Еще питавшая иллюзии относительно соблюдения прав и справедливости Мария написала жалобу на действия работников следствия первому секретарю Башкирского обкома партии Я.Б. Быкину. Тот отправился за объяснениями в местное управление НКВД, где ему приказали не лезть не в свое дело. Разъяснения были настолько доходчивы, что выступая на вечернем заседании 25 февраля 1937 года Быкин, в частности, сказал: «С тех пор, как Спиридонова была прислана к нам в ссылку, с первого момента, это, кажется, с 1931 года (т. Ягода точно помнит), и до последних дней она все время работала, и не как сумасшедшая, а как злейший политический враг, и в дальнейшем доказано будет, что она вела и ведет подпольную контрреволюционную работу вместе с Бухариным и его людьми… и, как другие ссыльные, имела возможность блокироваться с Троцким и Бухариным против нас… До Уфы и в Уфе Спиридонова группируется вместе с другими членами ЦК эсеров, вместе едут группой. Этим мы дали им возможность, чтобы они все время работали, все время имели в действии свое бюро ЦК эсеров, блокировались и объединялись со всеми другими врагами рабочего класса для того, чтобы активно бороться против нашей партии, против Соввласти».
Несмотря на свое угодничество, Я.Б. Быкин чуть позже был обвинен во вражеской деятельности и приговорен к высшей мере наказания.
Неожиданное развитие получили история с люстрами в доме правительства Башкирии. Антон Маковский вынужден был дать ложные показания, послужившие первым камнем в фундаменте возводимой постройки обвинения. Его шантажировали издевательством над ребенком. По требованию следователя Маковский подписал, по-видимому, заранее составленный текст протокола. В нем фигурировали руководящая «четверка» «контрреволюционной» организации и имена других ссыльных. «По личному поручению Спиридоновой я, Маковский, подготовлял и должен был осуществить террористический акт против председателя Башсовнаркома Булашева». Для этого электрик якобы предложил заменить легкий светильник люстрой. «Люстра в 5–6 килограмм, подвешенная вместо люцета, через некоторое время своей тяжестью обязательно выдернет крюк, упадет прямо на голову Булашева, который силой удара и весом люстры должен быть обязательно убит». Вечером 4 февраля люстра действительно сорвалась, но удержалась на проводе. «В данном случае Булашеву помог только случай».
Имелись и другие, столь же «ужасные» обвинения.
И. Каховская рассказывала: в 1935 году в Уфе неожиданно появился «некий гражданин из Архангельской ссылки», который «сказал, что является другом Б.Д. Камкова, прислан в Уфу заканчивать трехлетний срок ссылки, так как архангельский климат ему вреден.
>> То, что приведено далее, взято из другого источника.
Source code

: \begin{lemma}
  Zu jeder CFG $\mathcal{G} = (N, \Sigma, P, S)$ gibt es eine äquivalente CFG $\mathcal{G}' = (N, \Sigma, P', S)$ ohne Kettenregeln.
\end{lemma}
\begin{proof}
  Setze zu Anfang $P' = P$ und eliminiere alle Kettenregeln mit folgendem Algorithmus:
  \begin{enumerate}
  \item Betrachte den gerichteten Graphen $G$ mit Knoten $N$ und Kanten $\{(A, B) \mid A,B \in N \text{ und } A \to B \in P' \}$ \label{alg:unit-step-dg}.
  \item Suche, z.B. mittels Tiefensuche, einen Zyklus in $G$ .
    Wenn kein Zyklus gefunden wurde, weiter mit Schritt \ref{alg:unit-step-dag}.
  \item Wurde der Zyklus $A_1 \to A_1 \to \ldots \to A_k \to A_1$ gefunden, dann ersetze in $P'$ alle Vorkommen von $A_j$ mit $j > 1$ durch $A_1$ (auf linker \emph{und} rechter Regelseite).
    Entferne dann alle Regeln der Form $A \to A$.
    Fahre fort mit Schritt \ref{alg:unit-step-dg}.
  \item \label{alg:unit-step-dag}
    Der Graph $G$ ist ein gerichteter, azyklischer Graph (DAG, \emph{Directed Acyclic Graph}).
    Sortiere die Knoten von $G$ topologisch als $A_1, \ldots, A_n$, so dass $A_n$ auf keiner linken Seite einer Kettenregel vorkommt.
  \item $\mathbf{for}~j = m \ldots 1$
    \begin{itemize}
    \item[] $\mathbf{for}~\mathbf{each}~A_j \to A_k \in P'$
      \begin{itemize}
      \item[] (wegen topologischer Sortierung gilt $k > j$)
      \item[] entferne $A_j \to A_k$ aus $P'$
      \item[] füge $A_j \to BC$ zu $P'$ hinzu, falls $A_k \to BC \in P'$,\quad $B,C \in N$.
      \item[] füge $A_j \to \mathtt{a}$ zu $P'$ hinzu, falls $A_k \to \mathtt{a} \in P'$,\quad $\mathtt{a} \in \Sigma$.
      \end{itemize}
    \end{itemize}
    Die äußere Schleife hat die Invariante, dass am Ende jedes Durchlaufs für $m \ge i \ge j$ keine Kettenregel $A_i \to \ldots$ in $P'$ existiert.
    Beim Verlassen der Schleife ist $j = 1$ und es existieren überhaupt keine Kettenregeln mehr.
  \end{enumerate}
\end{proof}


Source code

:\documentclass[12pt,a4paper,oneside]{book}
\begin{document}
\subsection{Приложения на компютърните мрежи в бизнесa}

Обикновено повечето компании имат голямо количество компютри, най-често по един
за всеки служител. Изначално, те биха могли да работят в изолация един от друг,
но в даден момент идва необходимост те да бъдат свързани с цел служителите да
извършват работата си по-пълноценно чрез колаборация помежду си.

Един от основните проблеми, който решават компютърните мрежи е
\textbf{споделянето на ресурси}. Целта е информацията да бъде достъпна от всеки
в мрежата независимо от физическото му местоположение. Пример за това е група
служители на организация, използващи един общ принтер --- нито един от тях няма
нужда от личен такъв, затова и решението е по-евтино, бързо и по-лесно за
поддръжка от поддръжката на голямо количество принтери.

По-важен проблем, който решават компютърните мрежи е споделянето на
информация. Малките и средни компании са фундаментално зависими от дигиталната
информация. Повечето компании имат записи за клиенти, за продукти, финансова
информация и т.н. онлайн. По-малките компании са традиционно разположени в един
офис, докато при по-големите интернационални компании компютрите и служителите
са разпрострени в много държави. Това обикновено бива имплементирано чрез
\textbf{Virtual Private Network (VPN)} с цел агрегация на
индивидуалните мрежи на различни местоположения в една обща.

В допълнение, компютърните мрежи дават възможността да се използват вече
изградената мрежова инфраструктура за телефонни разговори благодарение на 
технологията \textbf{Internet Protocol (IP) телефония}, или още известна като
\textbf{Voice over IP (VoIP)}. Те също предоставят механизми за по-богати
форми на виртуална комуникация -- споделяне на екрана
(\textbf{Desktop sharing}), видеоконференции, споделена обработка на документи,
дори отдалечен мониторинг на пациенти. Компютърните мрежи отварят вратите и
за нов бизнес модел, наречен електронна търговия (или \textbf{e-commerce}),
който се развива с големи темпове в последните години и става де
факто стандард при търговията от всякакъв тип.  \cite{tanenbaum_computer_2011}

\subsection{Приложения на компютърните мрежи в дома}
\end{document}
Он заявился к нам и сказал, что хотел познакомиться со Спиридоновой. Одновременно пришла открытка от Камкова, где тот сообщал, что направлен в Уфу очень подозрительный человек, с которым архангельские ссыльные не хотели иметь дела; что если он к нам явится, то и нам он не советует вести с ним знакомство. Этот человек посетил нас раза три, не застав Спиридоновой, которая избегала встречи с ним, и исчез. Мы приписали его визиты простому любопытству: он, очевидно, хотел „посмотреть“ на известную Спиридонову. Впоследствии он давал о нас какие-то порочащие показания».
Этим «подозрительным человеком» был Симон Самойлович Виталии, в 1920 году член Полтавского губкома левых эсеров, в рассматриваемое время — скорее всего, секретный сотрудник ОГПУ, надзиравший в роли ссыльного в Архангельске за Борисом Камковым. Во время следствия Виталии показал, будто бы привез Спиридоновой в Уфу письмо от Камкова, в котором шла речь об активизации партийной работы. Сама Спиридонова заявила в этой связи: «Виталии лжет, показывая, что привез мне письмо».